ACTION ITEM –
Every entry has to be restated word for word.

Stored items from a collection
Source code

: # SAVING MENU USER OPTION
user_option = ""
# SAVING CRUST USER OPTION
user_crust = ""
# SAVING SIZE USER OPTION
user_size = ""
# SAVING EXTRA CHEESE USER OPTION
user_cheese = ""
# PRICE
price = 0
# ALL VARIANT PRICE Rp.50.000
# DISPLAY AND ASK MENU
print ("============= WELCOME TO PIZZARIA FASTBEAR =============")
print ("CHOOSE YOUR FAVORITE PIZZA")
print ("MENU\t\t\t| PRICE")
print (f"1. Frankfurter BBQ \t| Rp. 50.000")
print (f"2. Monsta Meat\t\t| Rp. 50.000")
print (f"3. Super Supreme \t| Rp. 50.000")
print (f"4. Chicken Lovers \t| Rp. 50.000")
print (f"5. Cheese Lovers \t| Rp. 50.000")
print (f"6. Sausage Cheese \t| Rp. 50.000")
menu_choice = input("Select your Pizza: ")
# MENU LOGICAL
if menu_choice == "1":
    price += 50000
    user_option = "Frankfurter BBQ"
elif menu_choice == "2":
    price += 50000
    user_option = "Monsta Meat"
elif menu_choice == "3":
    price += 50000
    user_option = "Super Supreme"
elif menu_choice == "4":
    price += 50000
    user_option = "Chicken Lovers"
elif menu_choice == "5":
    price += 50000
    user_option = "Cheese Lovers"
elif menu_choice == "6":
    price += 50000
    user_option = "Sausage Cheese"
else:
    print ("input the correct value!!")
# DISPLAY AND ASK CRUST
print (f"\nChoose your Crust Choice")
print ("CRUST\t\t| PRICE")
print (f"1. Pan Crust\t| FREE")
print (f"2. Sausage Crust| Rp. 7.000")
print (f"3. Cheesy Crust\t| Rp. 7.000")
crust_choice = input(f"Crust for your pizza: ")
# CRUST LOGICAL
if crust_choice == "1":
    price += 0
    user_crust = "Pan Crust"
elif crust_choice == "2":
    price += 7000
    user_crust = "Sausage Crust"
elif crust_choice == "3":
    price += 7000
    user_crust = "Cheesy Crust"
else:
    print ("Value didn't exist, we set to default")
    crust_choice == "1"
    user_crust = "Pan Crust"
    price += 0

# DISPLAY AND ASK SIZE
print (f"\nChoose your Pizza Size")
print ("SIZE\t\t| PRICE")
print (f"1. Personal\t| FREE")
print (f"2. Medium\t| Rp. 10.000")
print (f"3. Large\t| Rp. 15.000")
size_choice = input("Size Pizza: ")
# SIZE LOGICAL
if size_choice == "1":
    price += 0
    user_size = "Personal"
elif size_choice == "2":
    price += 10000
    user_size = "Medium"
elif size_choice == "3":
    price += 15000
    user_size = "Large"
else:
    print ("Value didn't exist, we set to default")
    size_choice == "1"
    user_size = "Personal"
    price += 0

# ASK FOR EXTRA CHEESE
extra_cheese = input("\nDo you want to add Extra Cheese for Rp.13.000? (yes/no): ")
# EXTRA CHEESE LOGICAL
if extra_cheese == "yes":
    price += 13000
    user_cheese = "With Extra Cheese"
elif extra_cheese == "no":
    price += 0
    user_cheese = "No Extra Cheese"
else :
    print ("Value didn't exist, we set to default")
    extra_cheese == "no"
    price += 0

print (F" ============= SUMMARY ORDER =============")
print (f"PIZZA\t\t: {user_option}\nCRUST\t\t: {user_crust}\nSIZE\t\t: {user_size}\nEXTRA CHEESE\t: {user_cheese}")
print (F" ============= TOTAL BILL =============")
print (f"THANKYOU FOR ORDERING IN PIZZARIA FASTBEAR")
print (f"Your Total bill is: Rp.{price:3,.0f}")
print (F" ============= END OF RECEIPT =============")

YOUR RESPONSE –
Source code

: # SAVING MENU USER OPTION
user_option = ""
# SAVING CRUST USER OPTION
user_crust = ""
# SAVING SIZE USER OPTION
user_size = ""
# SAVING EXTRA CHEESE USER OPTION
user_cheese = ""
# PRICE
price = 0
# ALL VARIANT PRICE Rp.50.000
# DISPLAY AND ASK MENU
print ("============= WELCOME TO PIZZARIA FASTBEAR =============")
print ("CHOOSE YOUR FAVORITE PIZZA")
print ("MENU\t\t\t| PRICE")
print (f"1. Frankfurter BBQ \t| Rp. 50.000")
print (f"2. Monsta Meat\t\t| Rp. 50.000")
print (f"3. Super Supreme \t| Rp. 50.000")
print (f"4. Chicken Lovers \t| Rp. 50.000")
print (f"5. Cheese Lovers \t| Rp. 50.000")
print (f"6. Sausage Cheese \t| Rp. 50.000")
menu_choice = input("Select your Pizza: ")
# MENU LOGICAL
if menu_choice == "1":
    price += 50000
    user_option = "Frankfurter BBQ"
elif menu_choice == "2":
    price += 50000
    user_option = "Monsta Meat"
elif menu_choice == "3":
    price += 50000
    user_option = "Super Supreme"
elif menu_choice == "4":
    price += 50000
    user_option = "Chicken Lovers"
elif menu_choice == "5":
    price += 50000
    user_option = "Cheese Lovers"
elif menu_choice == "6":
    price += 50000
    user_option = "Sausage Cheese"
else:
    print ("input the correct value!!")
# DISPLAY AND ASK CRUST
print (f"\nChoose your Crust Choice")
print ("CRUST\t\t| PRICE")
print (f"1. Pan Crust\t| FREE")
print (f"2. Sausage Crust| Rp. 7.000")
print (f"3. Cheesy Crust\t| Rp. 7.000")
crust_choice = input(f"Crust for your pizza: ")
# CRUST LOGICAL
if crust_choice == "1":
    price += 0
    user_crust = "Pan Crust"
elif crust_choice == "2":
    price += 7000
    user_crust = "Sausage Crust"
elif crust_choice == "3":
    price += 7000
    user_crust = "Cheesy Crust"
else:
    print ("Value didn't exist, we set to default")
    crust_choice == "1"
    user_crust = "Pan Crust"
    price += 0

# DISPLAY AND ASK SIZE
print (f"\nChoose your Pizza Size")
print ("SIZE\t\t| PRICE")
print (f"1. Personal\t| FREE")
print (f"2. Medium\t| Rp. 10.000")
print (f"3. Large\t| Rp. 15.000")
size_choice = input("Size Pizza: ")
# SIZE LOGICAL
if size_choice == "1":
    price += 0
    user_size = "Personal"
elif size_choice == "2":
    price += 10000
    user_size = "Medium"
elif size_choice == "3":
    price += 15000
    user_size = "Large"
else:
    print ("Value didn't exist, we set to default")
    size_choice == "1"
    user_size = "Personal"
    price += 0

# ASK FOR EXTRA CHEESE
extra_cheese = input("\nDo you want to add Extra Cheese for Rp.13.000? (yes/no): ")
# EXTRA CHEESE LOGICAL
if extra_cheese == "yes":
    price += 13000
    user_cheese = "With Extra Cheese"
elif extra_cheese == "no":
    price += 0
    user_cheese = "No Extra Cheese"
else :
    print ("Value didn't exist, we set to default")
    extra_cheese == "no"
    price += 0

print (F" ============= SUMMARY ORDER =============")
print (f"PIZZA\t\t: {user_option}\nCRUST\t\t: {user_crust}\nSIZE\t\t: {user_size}\nEXTRA CHEESE\t: {user_cheese}")
print (F" ============= TOTAL BILL =============")
print (f"THANKYOU FOR ORDERING IN PIZZARIA FASTBEAR")
print (f"Your Total bill is: Rp.{price:3,.0f}")
print (F" ============= END OF RECEIPT =============")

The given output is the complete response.